INPUT DATA:
--- START ---

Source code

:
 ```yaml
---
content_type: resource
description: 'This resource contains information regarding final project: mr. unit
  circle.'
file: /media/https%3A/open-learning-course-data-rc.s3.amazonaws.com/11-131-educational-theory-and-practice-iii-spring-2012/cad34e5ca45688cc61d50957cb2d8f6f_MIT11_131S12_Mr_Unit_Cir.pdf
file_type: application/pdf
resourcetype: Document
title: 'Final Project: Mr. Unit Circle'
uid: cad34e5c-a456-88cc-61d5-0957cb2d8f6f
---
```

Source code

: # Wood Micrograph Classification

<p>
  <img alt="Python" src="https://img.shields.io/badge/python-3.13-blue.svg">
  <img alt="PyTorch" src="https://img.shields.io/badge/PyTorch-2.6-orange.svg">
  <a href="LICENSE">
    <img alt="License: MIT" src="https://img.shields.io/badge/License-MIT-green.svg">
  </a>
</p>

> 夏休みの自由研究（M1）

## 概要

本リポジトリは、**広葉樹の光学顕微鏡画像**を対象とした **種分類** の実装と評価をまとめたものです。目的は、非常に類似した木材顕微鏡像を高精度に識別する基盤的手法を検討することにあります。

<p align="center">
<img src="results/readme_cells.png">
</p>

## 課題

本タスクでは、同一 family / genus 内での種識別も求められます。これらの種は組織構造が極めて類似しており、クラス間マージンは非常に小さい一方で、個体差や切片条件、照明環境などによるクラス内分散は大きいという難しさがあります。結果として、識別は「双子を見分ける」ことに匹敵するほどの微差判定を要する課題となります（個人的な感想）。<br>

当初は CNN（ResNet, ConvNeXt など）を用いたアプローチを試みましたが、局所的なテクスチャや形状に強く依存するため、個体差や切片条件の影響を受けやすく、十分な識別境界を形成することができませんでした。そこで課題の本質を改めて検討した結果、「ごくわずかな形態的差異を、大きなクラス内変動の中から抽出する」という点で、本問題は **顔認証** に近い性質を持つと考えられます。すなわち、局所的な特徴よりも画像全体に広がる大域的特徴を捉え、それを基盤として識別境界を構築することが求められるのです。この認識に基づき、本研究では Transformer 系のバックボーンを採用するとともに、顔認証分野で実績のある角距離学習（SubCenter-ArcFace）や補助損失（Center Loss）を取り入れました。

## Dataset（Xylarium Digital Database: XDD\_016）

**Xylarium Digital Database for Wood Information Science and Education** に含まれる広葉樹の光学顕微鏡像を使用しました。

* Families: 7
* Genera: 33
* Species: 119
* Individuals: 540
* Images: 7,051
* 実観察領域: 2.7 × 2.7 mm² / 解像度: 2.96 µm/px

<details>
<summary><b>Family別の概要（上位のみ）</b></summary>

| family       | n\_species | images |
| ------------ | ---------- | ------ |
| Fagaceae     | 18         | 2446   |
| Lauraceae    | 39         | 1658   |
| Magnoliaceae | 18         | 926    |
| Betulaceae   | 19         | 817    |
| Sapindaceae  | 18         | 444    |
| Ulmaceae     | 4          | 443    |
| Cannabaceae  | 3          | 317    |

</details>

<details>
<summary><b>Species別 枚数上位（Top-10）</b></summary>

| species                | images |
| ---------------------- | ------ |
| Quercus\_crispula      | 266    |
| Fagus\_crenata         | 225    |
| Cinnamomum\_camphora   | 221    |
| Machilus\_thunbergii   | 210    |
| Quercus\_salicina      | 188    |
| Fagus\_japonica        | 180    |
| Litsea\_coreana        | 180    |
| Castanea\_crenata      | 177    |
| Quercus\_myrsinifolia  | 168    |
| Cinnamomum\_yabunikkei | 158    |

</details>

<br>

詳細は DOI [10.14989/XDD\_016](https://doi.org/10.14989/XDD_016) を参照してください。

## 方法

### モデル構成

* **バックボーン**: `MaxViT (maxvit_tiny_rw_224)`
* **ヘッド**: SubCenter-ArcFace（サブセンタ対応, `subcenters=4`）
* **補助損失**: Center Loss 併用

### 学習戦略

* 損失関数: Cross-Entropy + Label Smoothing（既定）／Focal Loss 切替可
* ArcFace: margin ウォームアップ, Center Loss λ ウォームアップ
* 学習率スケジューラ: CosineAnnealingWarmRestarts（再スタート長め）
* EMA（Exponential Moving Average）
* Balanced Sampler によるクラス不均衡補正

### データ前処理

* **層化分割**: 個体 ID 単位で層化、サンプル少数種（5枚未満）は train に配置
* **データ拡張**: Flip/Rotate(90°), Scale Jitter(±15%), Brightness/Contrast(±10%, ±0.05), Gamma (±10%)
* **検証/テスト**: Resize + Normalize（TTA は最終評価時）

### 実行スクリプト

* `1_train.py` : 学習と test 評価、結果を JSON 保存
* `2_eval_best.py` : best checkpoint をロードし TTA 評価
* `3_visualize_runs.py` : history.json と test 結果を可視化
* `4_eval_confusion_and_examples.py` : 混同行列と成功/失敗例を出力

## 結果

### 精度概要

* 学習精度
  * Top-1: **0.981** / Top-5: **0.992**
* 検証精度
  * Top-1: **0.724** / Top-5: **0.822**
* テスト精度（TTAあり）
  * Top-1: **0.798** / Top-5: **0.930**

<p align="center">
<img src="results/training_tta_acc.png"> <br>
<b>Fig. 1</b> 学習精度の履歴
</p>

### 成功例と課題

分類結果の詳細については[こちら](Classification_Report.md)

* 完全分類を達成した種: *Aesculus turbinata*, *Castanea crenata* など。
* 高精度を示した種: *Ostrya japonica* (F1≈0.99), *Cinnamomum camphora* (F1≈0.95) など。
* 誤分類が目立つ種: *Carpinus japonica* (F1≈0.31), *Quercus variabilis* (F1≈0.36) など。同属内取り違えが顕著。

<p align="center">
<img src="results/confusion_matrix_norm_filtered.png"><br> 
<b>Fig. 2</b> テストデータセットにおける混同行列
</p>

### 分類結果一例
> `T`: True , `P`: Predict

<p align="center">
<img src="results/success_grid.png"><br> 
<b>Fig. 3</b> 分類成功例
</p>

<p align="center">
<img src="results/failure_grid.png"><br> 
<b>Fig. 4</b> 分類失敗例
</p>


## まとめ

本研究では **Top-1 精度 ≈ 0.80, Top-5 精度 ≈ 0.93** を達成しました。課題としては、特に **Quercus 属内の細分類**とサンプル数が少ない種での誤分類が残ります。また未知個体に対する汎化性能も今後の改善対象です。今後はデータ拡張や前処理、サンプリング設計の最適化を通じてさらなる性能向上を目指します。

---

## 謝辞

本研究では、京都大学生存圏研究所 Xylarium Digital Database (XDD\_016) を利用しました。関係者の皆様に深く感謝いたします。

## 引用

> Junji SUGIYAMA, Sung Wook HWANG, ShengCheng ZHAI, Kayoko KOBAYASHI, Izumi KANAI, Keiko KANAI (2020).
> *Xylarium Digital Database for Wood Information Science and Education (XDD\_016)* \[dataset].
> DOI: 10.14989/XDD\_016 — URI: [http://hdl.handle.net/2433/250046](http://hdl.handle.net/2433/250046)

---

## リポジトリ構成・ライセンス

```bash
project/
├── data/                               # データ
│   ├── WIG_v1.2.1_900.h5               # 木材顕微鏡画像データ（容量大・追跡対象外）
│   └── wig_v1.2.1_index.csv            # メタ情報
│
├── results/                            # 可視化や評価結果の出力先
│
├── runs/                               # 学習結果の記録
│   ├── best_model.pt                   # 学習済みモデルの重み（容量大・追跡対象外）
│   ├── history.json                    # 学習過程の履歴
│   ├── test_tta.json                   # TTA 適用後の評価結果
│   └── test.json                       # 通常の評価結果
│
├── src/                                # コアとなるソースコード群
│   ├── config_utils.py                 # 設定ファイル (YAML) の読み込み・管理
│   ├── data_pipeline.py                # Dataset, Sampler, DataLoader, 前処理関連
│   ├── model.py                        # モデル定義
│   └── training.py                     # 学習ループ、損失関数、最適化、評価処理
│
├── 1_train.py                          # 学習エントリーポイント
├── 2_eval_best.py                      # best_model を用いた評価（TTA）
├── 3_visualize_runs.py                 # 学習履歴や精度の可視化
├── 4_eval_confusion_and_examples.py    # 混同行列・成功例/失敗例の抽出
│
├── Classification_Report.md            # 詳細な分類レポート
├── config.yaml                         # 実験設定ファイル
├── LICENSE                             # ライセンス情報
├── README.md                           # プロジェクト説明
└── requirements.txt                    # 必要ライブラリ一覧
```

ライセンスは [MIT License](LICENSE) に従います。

--- END ---

TASK:
Throughout the records above, find the lines in which the word "badge" appears and return them.

ANSWER SECTION:
  <img alt="Python" src="https://img.shields.io/badge/python-3.13-blue.svg">
  <img alt="PyTorch" src="https://img.shields.io/badge/PyTorch-2.6-orange.svg">
    <img alt="License: MIT" src="https://img.shields.io/badge/License-MIT-green.svg">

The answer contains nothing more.